* **Entries shown**:
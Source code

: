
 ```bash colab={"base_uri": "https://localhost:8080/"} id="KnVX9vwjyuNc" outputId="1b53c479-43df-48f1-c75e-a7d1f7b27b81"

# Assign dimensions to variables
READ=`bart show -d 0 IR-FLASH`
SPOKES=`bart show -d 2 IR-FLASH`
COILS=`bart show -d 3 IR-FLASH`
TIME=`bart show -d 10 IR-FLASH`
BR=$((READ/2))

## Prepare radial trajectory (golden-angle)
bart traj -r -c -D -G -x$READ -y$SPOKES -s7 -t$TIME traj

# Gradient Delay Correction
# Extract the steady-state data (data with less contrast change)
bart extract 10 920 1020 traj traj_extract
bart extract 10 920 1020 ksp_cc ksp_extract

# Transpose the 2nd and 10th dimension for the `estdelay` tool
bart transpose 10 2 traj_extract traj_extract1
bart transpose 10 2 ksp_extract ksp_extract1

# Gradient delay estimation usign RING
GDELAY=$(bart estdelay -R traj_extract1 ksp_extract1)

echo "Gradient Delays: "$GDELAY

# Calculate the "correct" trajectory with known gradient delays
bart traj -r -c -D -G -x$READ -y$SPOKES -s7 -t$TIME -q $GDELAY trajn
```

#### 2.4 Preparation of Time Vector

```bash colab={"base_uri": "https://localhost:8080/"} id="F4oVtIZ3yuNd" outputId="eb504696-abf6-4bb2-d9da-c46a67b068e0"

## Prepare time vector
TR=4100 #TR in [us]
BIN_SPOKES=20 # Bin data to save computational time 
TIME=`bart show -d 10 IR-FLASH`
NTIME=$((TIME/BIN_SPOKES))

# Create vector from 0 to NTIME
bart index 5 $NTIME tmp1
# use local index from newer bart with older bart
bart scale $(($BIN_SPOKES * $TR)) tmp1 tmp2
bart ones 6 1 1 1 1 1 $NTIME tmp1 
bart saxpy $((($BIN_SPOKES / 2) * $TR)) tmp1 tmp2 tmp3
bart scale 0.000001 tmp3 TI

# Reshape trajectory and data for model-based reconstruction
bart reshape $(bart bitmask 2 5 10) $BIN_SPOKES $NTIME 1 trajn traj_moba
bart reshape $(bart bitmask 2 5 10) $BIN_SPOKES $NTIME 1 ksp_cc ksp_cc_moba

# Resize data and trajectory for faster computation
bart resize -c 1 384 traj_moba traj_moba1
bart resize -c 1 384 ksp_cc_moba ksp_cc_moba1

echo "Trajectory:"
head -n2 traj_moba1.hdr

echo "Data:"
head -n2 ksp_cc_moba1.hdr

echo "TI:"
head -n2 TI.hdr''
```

* **Directions for this task**:
All lines in the entries above that hold the word "scale" need to be copied.

* **Solution for this problem**:
bart scale $(($BIN_SPOKES * $TR)) tmp1 tmp2
bart scale 0.000001 tmp3 TI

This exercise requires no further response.